● Source texts of formatted documents:
= = =

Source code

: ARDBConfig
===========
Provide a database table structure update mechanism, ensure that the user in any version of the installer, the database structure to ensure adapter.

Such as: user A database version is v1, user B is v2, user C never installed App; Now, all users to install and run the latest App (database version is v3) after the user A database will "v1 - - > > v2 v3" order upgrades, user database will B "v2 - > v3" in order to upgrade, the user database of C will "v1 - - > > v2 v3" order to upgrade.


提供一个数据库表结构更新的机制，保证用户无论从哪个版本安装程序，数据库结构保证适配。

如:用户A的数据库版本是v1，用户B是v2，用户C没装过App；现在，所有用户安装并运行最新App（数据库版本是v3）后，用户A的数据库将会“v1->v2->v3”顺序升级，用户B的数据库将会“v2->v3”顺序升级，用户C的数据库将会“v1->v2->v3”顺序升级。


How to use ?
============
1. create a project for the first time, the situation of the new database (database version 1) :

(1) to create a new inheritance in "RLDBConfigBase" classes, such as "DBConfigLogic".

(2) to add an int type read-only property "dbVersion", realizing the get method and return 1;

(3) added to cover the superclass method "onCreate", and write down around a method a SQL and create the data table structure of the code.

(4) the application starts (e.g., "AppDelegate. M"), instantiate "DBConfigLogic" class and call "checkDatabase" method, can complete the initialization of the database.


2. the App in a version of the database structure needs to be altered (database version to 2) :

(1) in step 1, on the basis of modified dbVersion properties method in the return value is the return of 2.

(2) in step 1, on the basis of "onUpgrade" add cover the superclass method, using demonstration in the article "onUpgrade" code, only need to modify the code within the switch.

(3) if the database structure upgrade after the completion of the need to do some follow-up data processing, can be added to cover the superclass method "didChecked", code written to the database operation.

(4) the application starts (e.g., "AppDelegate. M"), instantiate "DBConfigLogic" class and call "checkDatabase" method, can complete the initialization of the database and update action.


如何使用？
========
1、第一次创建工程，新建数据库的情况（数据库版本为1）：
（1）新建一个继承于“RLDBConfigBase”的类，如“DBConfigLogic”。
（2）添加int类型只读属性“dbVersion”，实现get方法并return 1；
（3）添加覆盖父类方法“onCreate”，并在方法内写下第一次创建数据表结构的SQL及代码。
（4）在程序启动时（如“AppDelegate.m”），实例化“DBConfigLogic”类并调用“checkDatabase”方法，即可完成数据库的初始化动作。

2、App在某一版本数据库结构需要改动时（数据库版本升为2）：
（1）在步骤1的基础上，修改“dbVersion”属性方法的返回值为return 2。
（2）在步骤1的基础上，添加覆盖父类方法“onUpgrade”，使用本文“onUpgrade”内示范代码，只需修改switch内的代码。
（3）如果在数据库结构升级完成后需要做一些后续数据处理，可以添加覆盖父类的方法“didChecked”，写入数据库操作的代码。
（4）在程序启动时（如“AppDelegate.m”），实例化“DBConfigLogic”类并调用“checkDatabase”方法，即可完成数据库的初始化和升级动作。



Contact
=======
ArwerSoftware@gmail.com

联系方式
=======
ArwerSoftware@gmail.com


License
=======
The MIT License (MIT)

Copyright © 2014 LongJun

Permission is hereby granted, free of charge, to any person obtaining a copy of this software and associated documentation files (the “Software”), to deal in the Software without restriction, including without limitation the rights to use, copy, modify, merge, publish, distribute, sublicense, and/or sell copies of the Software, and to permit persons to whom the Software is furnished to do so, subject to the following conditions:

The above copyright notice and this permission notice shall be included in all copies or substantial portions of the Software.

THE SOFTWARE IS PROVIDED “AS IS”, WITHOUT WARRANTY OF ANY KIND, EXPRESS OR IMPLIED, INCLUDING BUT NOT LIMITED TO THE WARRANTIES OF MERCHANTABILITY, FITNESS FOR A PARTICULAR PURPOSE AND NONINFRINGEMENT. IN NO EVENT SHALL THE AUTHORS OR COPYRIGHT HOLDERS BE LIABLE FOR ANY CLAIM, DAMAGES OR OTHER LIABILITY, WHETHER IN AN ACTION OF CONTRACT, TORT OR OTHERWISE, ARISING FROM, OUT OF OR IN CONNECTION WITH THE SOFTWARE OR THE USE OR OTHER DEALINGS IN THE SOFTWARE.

= = =

● Exercise: Quote, with nothing altered, all lines from the start of the entries to the line that carries "Provide a database", inclusive.

● Answer to this exercise:
Source code

: ARDBConfig
===========
Provide a database table structure update mechanism, ensure that the user in any version of the installer, the database structure to ensure adapter.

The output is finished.